Aim of the exercise:
Set the whole listing down again exactly as written.

'''

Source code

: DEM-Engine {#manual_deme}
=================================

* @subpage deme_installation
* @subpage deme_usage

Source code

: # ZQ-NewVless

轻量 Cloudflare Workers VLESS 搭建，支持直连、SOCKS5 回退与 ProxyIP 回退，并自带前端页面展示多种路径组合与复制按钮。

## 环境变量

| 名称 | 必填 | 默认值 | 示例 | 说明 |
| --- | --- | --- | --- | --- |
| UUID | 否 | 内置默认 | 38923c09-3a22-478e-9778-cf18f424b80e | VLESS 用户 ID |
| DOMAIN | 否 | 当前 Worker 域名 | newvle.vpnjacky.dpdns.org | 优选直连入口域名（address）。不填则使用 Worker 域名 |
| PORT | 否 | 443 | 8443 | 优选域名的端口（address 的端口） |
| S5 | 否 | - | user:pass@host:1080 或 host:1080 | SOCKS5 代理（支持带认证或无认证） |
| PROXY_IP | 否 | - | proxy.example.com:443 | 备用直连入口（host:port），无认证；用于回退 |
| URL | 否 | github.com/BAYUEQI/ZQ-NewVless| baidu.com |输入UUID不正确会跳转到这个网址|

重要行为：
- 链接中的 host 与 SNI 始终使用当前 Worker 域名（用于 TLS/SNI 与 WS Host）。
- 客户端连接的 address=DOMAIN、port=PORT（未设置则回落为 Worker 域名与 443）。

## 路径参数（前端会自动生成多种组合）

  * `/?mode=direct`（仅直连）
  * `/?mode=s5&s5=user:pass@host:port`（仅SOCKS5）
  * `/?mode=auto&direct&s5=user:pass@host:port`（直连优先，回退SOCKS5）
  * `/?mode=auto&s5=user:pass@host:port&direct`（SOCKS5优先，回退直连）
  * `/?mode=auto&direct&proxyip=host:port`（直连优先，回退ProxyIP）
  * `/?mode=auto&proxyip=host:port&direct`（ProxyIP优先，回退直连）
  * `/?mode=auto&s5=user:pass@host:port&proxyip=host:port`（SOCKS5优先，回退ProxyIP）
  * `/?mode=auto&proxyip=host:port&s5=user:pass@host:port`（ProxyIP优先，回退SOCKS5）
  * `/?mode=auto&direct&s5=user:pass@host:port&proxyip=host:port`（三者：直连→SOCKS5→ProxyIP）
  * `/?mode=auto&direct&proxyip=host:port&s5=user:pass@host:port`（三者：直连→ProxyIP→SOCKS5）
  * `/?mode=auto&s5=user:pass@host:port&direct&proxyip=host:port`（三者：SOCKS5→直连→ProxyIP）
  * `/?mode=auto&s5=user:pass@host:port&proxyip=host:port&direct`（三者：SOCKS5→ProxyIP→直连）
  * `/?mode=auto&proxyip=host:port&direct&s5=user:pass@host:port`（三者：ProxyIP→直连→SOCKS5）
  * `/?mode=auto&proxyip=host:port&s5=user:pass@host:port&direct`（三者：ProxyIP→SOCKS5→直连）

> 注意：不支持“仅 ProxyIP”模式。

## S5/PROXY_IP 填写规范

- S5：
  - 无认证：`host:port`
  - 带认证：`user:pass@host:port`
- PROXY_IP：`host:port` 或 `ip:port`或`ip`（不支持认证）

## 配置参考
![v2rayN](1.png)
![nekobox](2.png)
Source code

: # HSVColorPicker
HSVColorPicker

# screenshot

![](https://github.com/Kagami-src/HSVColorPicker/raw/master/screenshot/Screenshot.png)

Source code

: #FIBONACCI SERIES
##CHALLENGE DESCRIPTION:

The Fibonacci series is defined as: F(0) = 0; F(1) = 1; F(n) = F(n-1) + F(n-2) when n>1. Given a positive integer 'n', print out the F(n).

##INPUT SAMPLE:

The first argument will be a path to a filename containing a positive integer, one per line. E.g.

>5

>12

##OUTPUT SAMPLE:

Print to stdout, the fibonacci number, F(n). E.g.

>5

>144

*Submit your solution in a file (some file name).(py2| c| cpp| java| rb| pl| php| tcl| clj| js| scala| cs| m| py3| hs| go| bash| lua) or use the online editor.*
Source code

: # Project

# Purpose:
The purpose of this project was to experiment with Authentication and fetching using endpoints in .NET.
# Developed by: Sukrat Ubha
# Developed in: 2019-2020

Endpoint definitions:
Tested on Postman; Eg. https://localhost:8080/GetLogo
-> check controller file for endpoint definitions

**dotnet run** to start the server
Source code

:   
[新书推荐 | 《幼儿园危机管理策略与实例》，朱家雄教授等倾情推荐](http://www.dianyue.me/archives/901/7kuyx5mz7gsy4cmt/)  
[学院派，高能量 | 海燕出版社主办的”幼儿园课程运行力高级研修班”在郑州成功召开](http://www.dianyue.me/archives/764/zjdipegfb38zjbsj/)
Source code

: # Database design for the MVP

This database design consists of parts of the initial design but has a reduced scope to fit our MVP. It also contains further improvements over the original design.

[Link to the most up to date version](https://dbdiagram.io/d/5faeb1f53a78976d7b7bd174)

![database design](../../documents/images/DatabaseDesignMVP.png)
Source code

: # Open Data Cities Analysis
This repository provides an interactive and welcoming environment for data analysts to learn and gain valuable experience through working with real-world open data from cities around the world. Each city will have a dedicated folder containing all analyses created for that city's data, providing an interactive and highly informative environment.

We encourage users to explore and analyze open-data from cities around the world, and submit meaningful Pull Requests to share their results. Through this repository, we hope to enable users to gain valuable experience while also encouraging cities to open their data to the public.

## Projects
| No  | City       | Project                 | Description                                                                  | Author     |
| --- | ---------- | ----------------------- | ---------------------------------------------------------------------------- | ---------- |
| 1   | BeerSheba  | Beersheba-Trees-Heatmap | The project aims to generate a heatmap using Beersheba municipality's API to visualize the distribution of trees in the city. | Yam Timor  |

'''

Solution to the problem:
Source code

: DEM-Engine {#manual_deme}
=================================

* @subpage deme_installation
* @subpage deme_usage

Source code

: # ZQ-NewVless

轻量 Cloudflare Workers VLESS 搭建，支持直连、SOCKS5 回退与 ProxyIP 回退，并自带前端页面展示多种路径组合与复制按钮。

## 环境变量

| 名称 | 必填 | 默认值 | 示例 | 说明 |
| --- | --- | --- | --- | --- |
| UUID | 否 | 内置默认 | 38923c09-3a22-478e-9778-cf18f424b80e | VLESS 用户 ID |
| DOMAIN | 否 | 当前 Worker 域名 | newvle.vpnjacky.dpdns.org | 优选直连入口域名（address）。不填则使用 Worker 域名 |
| PORT | 否 | 443 | 8443 | 优选域名的端口（address 的端口） |
| S5 | 否 | - | user:pass@host:1080 或 host:1080 | SOCKS5 代理（支持带认证或无认证） |
| PROXY_IP | 否 | - | proxy.example.com:443 | 备用直连入口（host:port），无认证；用于回退 |
| URL | 否 | github.com/BAYUEQI/ZQ-NewVless| baidu.com |输入UUID不正确会跳转到这个网址|

重要行为：
- 链接中的 host 与 SNI 始终使用当前 Worker 域名（用于 TLS/SNI 与 WS Host）。
- 客户端连接的 address=DOMAIN、port=PORT（未设置则回落为 Worker 域名与 443）。

## 路径参数（前端会自动生成多种组合）

  * `/?mode=direct`（仅直连）
  * `/?mode=s5&s5=user:pass@host:port`（仅SOCKS5）
  * `/?mode=auto&direct&s5=user:pass@host:port`（直连优先，回退SOCKS5）
  * `/?mode=auto&s5=user:pass@host:port&direct`（SOCKS5优先，回退直连）
  * `/?mode=auto&direct&proxyip=host:port`（直连优先，回退ProxyIP）
  * `/?mode=auto&proxyip=host:port&direct`（ProxyIP优先，回退直连）
  * `/?mode=auto&s5=user:pass@host:port&proxyip=host:port`（SOCKS5优先，回退ProxyIP）
  * `/?mode=auto&proxyip=host:port&s5=user:pass@host:port`（ProxyIP优先，回退SOCKS5）
  * `/?mode=auto&direct&s5=user:pass@host:port&proxyip=host:port`（三者：直连→SOCKS5→ProxyIP）
  * `/?mode=auto&direct&proxyip=host:port&s5=user:pass@host:port`（三者：直连→ProxyIP→SOCKS5）
  * `/?mode=auto&s5=user:pass@host:port&direct&proxyip=host:port`（三者：SOCKS5→直连→ProxyIP）
  * `/?mode=auto&s5=user:pass@host:port&proxyip=host:port&direct`（三者：SOCKS5→ProxyIP→直连）
  * `/?mode=auto&proxyip=host:port&direct&s5=user:pass@host:port`（三者：ProxyIP→直连→SOCKS5）
  * `/?mode=auto&proxyip=host:port&s5=user:pass@host:port&direct`（三者：ProxyIP→SOCKS5→直连）

> 注意：不支持“仅 ProxyIP”模式。

## S5/PROXY_IP 填写规范

- S5：
  - 无认证：`host:port`
  - 带认证：`user:pass@host:port`
- PROXY_IP：`host:port` 或 `ip:port`或`ip`（不支持认证）

## 配置参考
![v2rayN](1.png)
![nekobox](2.png)
Source code

: # HSVColorPicker
HSVColorPicker

# screenshot

![](https://github.com/Kagami-src/HSVColorPicker/raw/master/screenshot/Screenshot.png)

Source code

: #FIBONACCI SERIES
##CHALLENGE DESCRIPTION:

The Fibonacci series is defined as: F(0) = 0; F(1) = 1; F(n) = F(n-1) + F(n-2) when n>1. Given a positive integer 'n', print out the F(n).

##INPUT SAMPLE:

The first argument will be a path to a filename containing a positive integer, one per line. E.g.

>5

>12

##OUTPUT SAMPLE:

Print to stdout, the fibonacci number, F(n). E.g.

>5

>144

*Submit your solution in a file (some file name).(py2| c| cpp| java| rb| pl| php| tcl| clj| js| scala| cs| m| py3| hs| go| bash| lua) or use the online editor.*
Source code

: # Project

# Purpose:
The purpose of this project was to experiment with Authentication and fetching using endpoints in .NET.
# Developed by: Sukrat Ubha
# Developed in: 2019-2020

Endpoint definitions:
Tested on Postman; Eg. https://localhost:8080/GetLogo
-> check controller file for endpoint definitions

**dotnet run** to start the server
Source code

:   
[新书推荐 | 《幼儿园危机管理策略与实例》，朱家雄教授等倾情推荐](http://www.dianyue.me/archives/901/7kuyx5mz7gsy4cmt/)  
[学院派，高能量 | 海燕出版社主办的”幼儿园课程运行力高级研修班”在郑州成功召开](http://www.dianyue.me/archives/764/zjdipegfb38zjbsj/)
Source code

: # Database design for the MVP

This database design consists of parts of the initial design but has a reduced scope to fit our MVP. It also contains further improvements over the original design.

[Link to the most up to date version](https://dbdiagram.io/d/5faeb1f53a78976d7b7bd174)

![database design](../../documents/images/DatabaseDesignMVP.png)
Source code

: # Open Data Cities Analysis
This repository provides an interactive and welcoming environment for data analysts to learn and gain valuable experience through working with real-world open data from cities around the world. Each city will have a dedicated folder containing all analyses created for that city's data, providing an interactive and highly informative environment.

We encourage users to explore and analyze open-data from cities around the world, and submit meaningful Pull Requests to share their results. Through this repository, we hope to enable users to gain valuable experience while also encouraging cities to open their data to the public.

## Projects
| No  | City       | Project                 | Description                                                                  | Author     |
| --- | ---------- | ----------------------- | ---------------------------------------------------------------------------- | ---------- |
| 1   | BeerSheba  | Beersheba-Trees-Heatmap | The project aims to generate a heatmap using Beersheba municipality's API to visualize the distribution of trees in the city. | Yam Timor  |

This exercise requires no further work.